-------- Input material --------

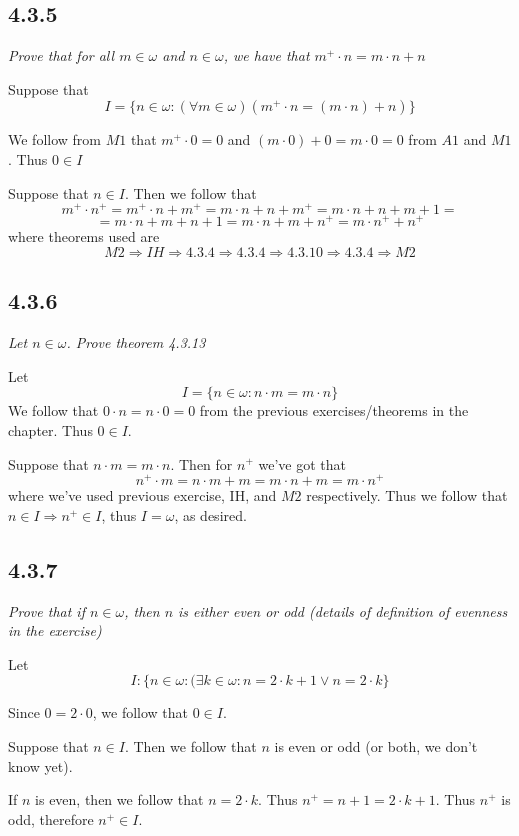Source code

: \documentclass[11pt,oneside,titlepage]{book}
\DeclareMathOperator \ra {\Rightarrow}
\begin{document}
\subsection*{4.3.5}

\textit{Prove that for all $m \in \omega$ and $n \in \omega$, we have that
  $m^+ \cdot n  = m \cdot n + n$}

Suppose that
$$I = \{n \in \omega: (\forall m \in \omega)(m^+ \cdot n  = (m \cdot n) + n)\}$$

We follow from $M1$ that $m^+ \cdot 0 = 0$  and $(m \cdot 0) + 0 = m \cdot 0 = 0$
from $A1$ and $M1$. Thus $0 \in I$

Suppose that $n \in I$. Then we follow that
$$m^+ \cdot n^+ = m^+ \cdot n + m^+ = m \cdot n + n + m^+ = m \cdot n + n + m + 1 = $$
$$= m \cdot n + m + n + 1  = m \cdot n + m + n^+ = m \cdot n^+ + n^+$$
where theorems used are
$$M2 \ra IH \ra 4.3.4 \ra 4.3.4 \ra  4.3.10 \ra 4.3.4 \ra M2$$

\subsection*{4.3.6}

\textit{Let $n \in \omega$. Prove theorem 4.3.13}

Let
$$I = \{n \in \omega: n \cdot m = m \cdot n\}$$
We follow that $0 \cdot n = n \cdot 0 = 0$ from the previous exercises/theorems in the
chapter. Thus $0 \in I$.

Suppose that $n \cdot m = m \cdot n$. Then for $n^+$ we've got that
$$n^+ \cdot m = n \cdot m + m = m \cdot n + m = m \cdot n^+$$
where we've used previous exercise, IH, and $M2$ respectively. Thus we follow that
$n \in I \ra n^+ \in I$, thus $I = \omega$, as desired.

\subsection*{4.3.7}

\textit{Prove that if $n \in \omega$, then $n$ is either even or odd (details of definition
  of evenness in the exercise)}

Let
$$I: \{n \in \omega: (\exists k \in \omega: n = 2 \cdot k + 1 \lor n = 2 \cdot k\}$$

Since $0 = 2 \cdot 0$, we follow that $0 \in I$.

Suppose that $n \in I$. Then we follow that $n$ is even or odd (or both, we don't know yet).

If $n$ is even, then we follow that $n = 2 \cdot k$. Thus $n^+ = n + 1 = 2 \cdot k + 1$. Thus
$n^+$ is odd, therefore $n^+ \in I$.
\end{document}

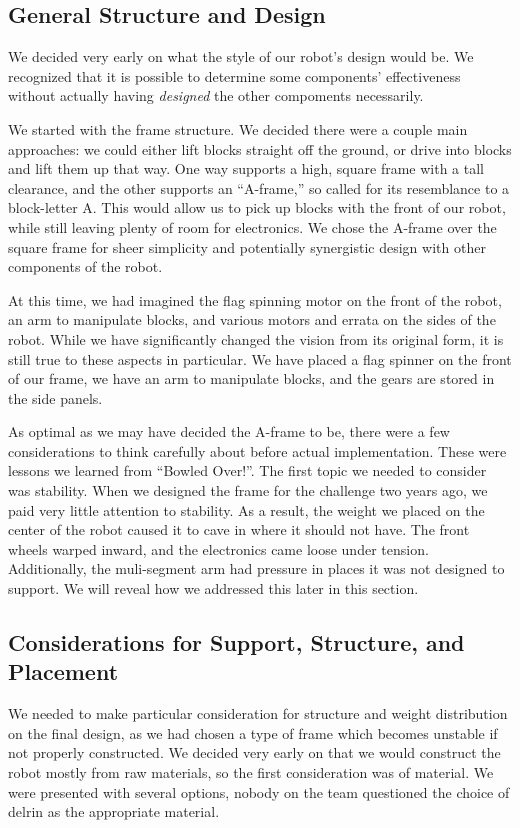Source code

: \newpage \subsection{General Structure and Design}
We decided very early on what the style of our robot's design would be. We recognized that it is possible to determine some components' effectiveness without actually having \textit{designed} the other compoments necessarily. 

We started with the frame structure. We decided there were a couple main approaches: we could either lift blocks straight off the ground, or drive into blocks and lift them up that way. One way supports a high, square frame with a tall clearance, and the other supports an ``A-frame,'' so called for its resemblance to a block-letter A. This would allow us to pick up blocks with the front of our robot, while still leaving plenty of room for electronics. We chose the A-frame over the square frame for sheer simplicity and potentially synergistic design with other components of the robot. 

At this time, we had imagined the flag spinning motor on the front of the robot, an arm to manipulate blocks, and various motors and errata on the sides of the robot. While we have significantly changed the vision from its original form, it is still true to these aspects in particular. We have placed a flag spinner on the front of our frame, we have an arm to manipulate blocks, and the gears are stored in the side panels. 

As optimal as we may have decided the A-frame to be, there were a few considerations to think carefully about before actual implementation. These were lessons we learned from ``Bowled Over!''. The first topic we needed to consider was stability. When we designed the frame for the challenge two years ago, we paid very little attention to stability. As a result, the weight we placed on the center of the robot caused it to cave in where it should not have. The front wheels warped inward, and the electronics came loose under tension. Additionally, the muli-segment arm had pressure in places it was not designed to support. We will reveal how we addressed this later in this section.

\newpage \subsection{Considerations for Support, Structure, and Placement}
We needed to make particular consideration for structure and weight distribution on the final design, as we had chosen a type of frame which becomes unstable if not properly constructed. We decided very early on that we would construct the robot mostly from raw materials, so the first consideration was of material. We were presented with several options, nobody on the team questioned the choice of delrin as the appropriate material.


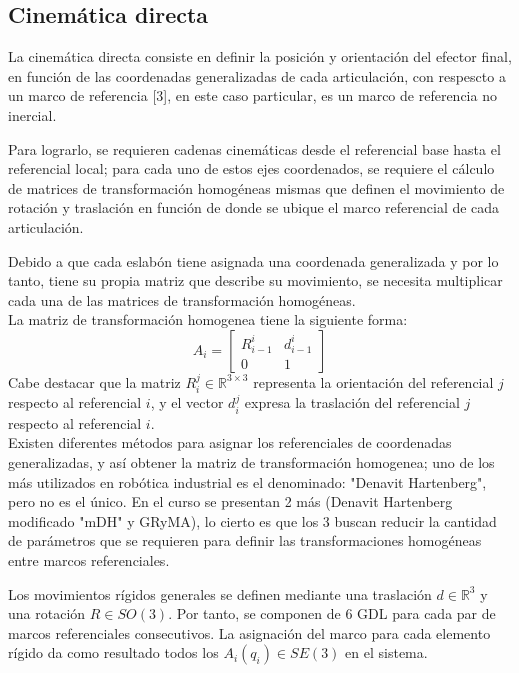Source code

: \subsection{Cinemática directa}

    \noindent La cinemática directa consiste en definir la posición y orientación del efector final, en función de las
    coordenadas generalizadas de cada articulación, con respescto a un marco de referencia [3], en este caso particular,
    es un marco de referencia no inercial.

    Para lograrlo, se requieren cadenas cinemáticas desde el referencial base hasta el referencial local; para cada uno de
    estos ejes coordenados, se requiere el cálculo de matrices de transformación homogéneas mismas que definen el movimiento
    de rotación y traslación en función de donde se ubique el marco referencial de cada articulación. 

    Debido a que cada eslabón tiene asignada una coordenada generalizada y por lo tanto, tiene su propia matriz que describe
    su movimiento, se necesita multiplicar cada una de las matrices de transformación homogéneas.
    \\
    La matriz de transformación homogenea tiene la siguiente forma:
    \begin{equation*} A_i = 
        \begin{bmatrix}
        R^i_{i-1} & d^i_{i-1}\\
        0 & 1
        \end{bmatrix}
    \end{equation*}
    \noindent Cabe destacar que la matriz $R^j_i \in \mathbb{R}^{3\times 3}$ representa la orientación del referencial $j$
    respecto al referencial $i$, y el vector $d^j_{i}$ expresa la traslación del referencial $j$ respecto al referencial $i$.\\

    \noindent Existen diferentes métodos para asignar los referenciales de coordenadas generalizadas, y así obtener la matriz
    de transformación homogenea; uno de los más utilizados en robótica industrial es el denominado: "Denavit Hartenberg",
    pero no es el único. En el curso se presentan 2 más (Denavit Hartenberg modificado "mDH" y GRyMA), lo cierto es que los
    3 buscan reducir la cantidad de parámetros que se requieren para definir las transformaciones homogéneas entre marcos
    referenciales. 

    \noindent Los movimientos rígidos generales se definen mediante una traslación $d \in \mathbb{R}^3$ y una rotación
    $R \in SO(3)$. Por tanto, se componen de 6 GDL para cada par de marcos referenciales consecutivos. La asignación del marco
    para cada elemento rígido da como resultado todos los $A_i (q_i) \in SE(3)$ en el sistema.

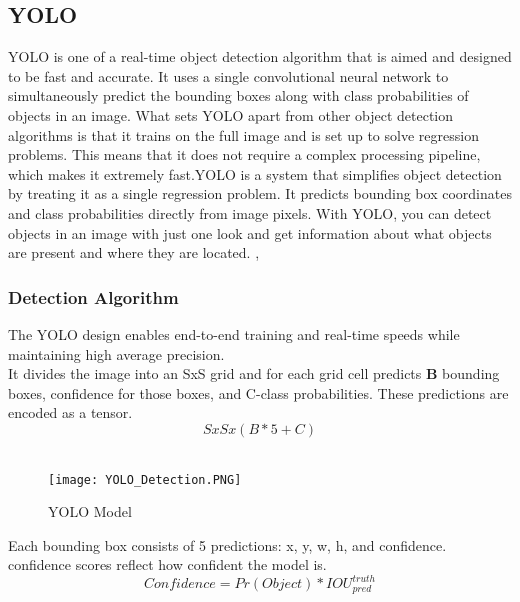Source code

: \subsection{YOLO}
YOLO is one of a real-time object detection algorithm that is aimed and designed to be fast and accurate. It uses a single convolutional neural network to simultaneously predict the bounding boxes along with class probabilities of objects in an image. What sets YOLO apart from other object detection algorithms is that it trains on the full image and is set up to solve regression problems. This means that it does not require a complex processing pipeline, which makes it extremely fast.YOLO is a system that simplifies object detection by treating it as a single regression problem. It predicts bounding box coordinates and class probabilities directly from image pixels. With YOLO, you can detect objects in an image with just one look and get information about what objects are present and where they are located. \cite{redmon2016you}, \cite{ansari2020building}

\subsubsection{Detection Algorithm}
The YOLO design enables end-to-end training and real-time speeds while maintaining high average precision. \\
It divides the image into an SxS grid and for each
grid cell predicts \textbf{B} bounding boxes, confidence for those boxes,
and C-class probabilities. These predictions are encoded as a tensor.
\[
S x S x (B*5 + C)
\]
\\
\begin{figure}[H]
    \centering
    \texttt{[image: YOLO\_Detection.PNG]}
    \caption{YOLO Model \cite{redmon2016you}}
    \label{fig:YoloV1_Model}
\end{figure}

Each bounding box consists of 5 predictions: x, y, w, h,
and confidence. confidence scores reflect how confident the model is.
\[
Confidence =Pr(Object)*IOU_{pred}^{truth}
\]
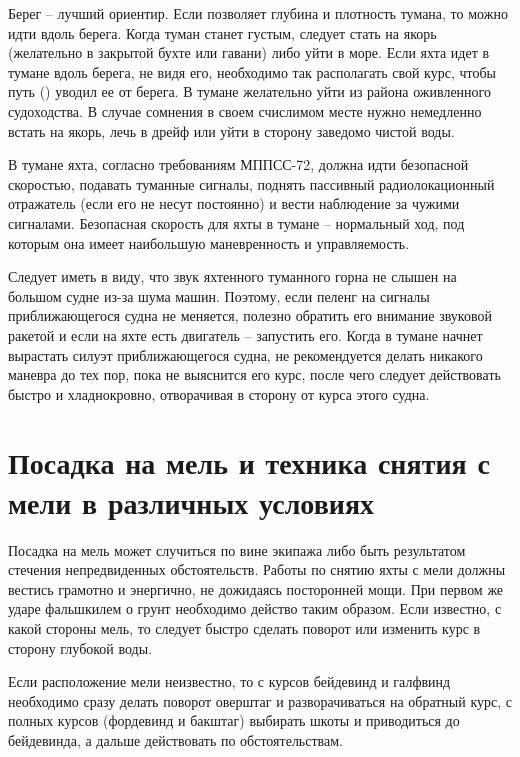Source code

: Берег \--- лучший ориентир. Если позволяет глубина и плотность тумана, то можно идти вдоль берега. Когда туман станет густым, следует стать на якорь (желательно в закрытой бухте или гавани) либо уйти в море. Если яхта идет в тумане вдоль берега, не видя его, необходимо так располагать свой курс, чтобы путь (\PU) уводил ее от берега. В тумане желательно уйти из района оживленного судоходства. В случае сомнения в своем счислимом месте нужно немедленно встать на якорь, лечь в дрейф или уйти в сторону заведомо чистой воды. 

В тумане яхта, согласно требованиям МППСС-72, должна идти безопасной скоростью, подавать туманные сигналы, поднять пассивный радиолокационный отражатель (если его не несут постоянно) и вести наблюдение за чужими сигналами. Безопасная скорость для яхты в тумане \--- нормальный ход, под которым она имеет наибольшую маневренность и управляемость. 

Следует иметь в виду, что звук яхтенного туманного горна не слышен на большом судне из-за шума машин. Поэтому, если пеленг на сигналы приближающегося судна не меняется, полезно обратить его внимание звуковой ракетой и если на яхте есть двигатель \--- запустить его. Когда в тумане начнет вырастать силуэт приближающегося судна, не рекомендуется делать никакого маневра до тех пор, пока не выяснится его курс, после чего следует действовать быстро и хладнокровно, отворачивая в сторону от курса этого судна.

\section{Посадка на мель и техника снятия с мели в различных условиях}

Посадка на мель может случиться по вине экипажа либо быть результатом стечения непредвиденных обстоятельств. Работы по снятию яхты с мели должны вестись грамотно и энергично, не дожидаясь посторонней мощи. При первом же ударе фальшкилем о грунт необходимо действо таким образом. Если известно, с какой стороны мель, то следует быстро сделать поворот или изменить курс в сторону глубокой воды.

Если расположение мели неизвестно, то с курсов бейдевинд и галфвинд необходимо сразу делать поворот оверштаг и разворачиваться на обратный курс, с полных курсов (фордевинд и бакштаг) выбирать шкоты и приводиться до бейдевинда, а дальше действовать по обстоятельствам. 


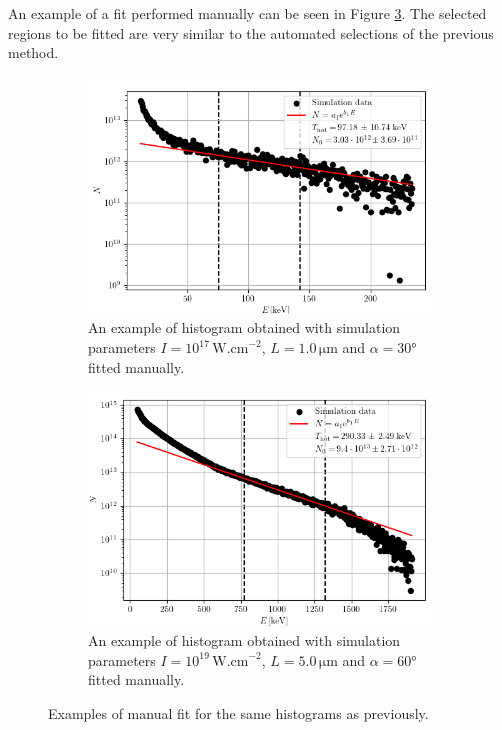 An example of a fit performed manually can be seen in Figure \ref{fig:manual-fit-example}. The selected regions to be fitted are very similar to the automated selections of the previous method. 
\begin{figure}[ht]
	\centering
	\begin{subfigure}{0.49\textwidth}
		\centering
		\includegraphics[width=\textwidth]{figures/hist_1e17_100_30_manual}
		\caption{An example of histogram obtained with simulation parameters $I=10^{17}\,\mathrm{W.cm}^{-2}$, $L=1.0\,\mathrm{\mu m}$ and $\alpha = 30$° fitted manually.}
		\label{fig:manual-ex1-good}
	\end{subfigure}
	\hfill
	\begin{subfigure}{0.49\textwidth}
		\centering
		\includegraphics[width=\textwidth]{figures/hist_1e19_500_60_manual}
		\caption{An example of histogram obtained with simulation parameters $I=10^{19}\,\mathrm{W.cm}^{-2}$, $L=5.0\,\mathrm{\mu m}$ and $\alpha = 60$° fitted manually.}
		\label{fig:manual-ex2-good}
	\end{subfigure}
	\caption{Examples of manual fit for the same histograms as previously.}
	\label{fig:manual-fit-example}
\end{figure}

--------

Show every line of the records above that contains the word "which".

We needed to make particular consideration for structure and weight distribution on the final design, as we had chosen a type of frame which becomes unstable if not properly constructed. We decided very early on that we would construct the robot mostly from raw materials, so the first consideration was of material. We were presented with several options, nobody on the team questioned the choice of delrin as the appropriate material.
YOLO is one of a real-time object detection algorithm that is aimed and designed to be fast and accurate. It uses a single convolutional neural network to simultaneously predict the bounding boxes along with class probabilities of objects in an image. What sets YOLO apart from other object detection algorithms is that it trains on the full image and is set up to solve regression problems. This means that it does not require a complex processing pipeline, which makes it extremely fast.YOLO is a system that simplifies object detection by treating it as a single regression problem. It predicts bounding box coordinates and class probabilities directly from image pixels. With YOLO, you can detect objects in an image with just one look and get information about what objects are present and where they are located. \cite{redmon2016you}, \cite{ansari2020building}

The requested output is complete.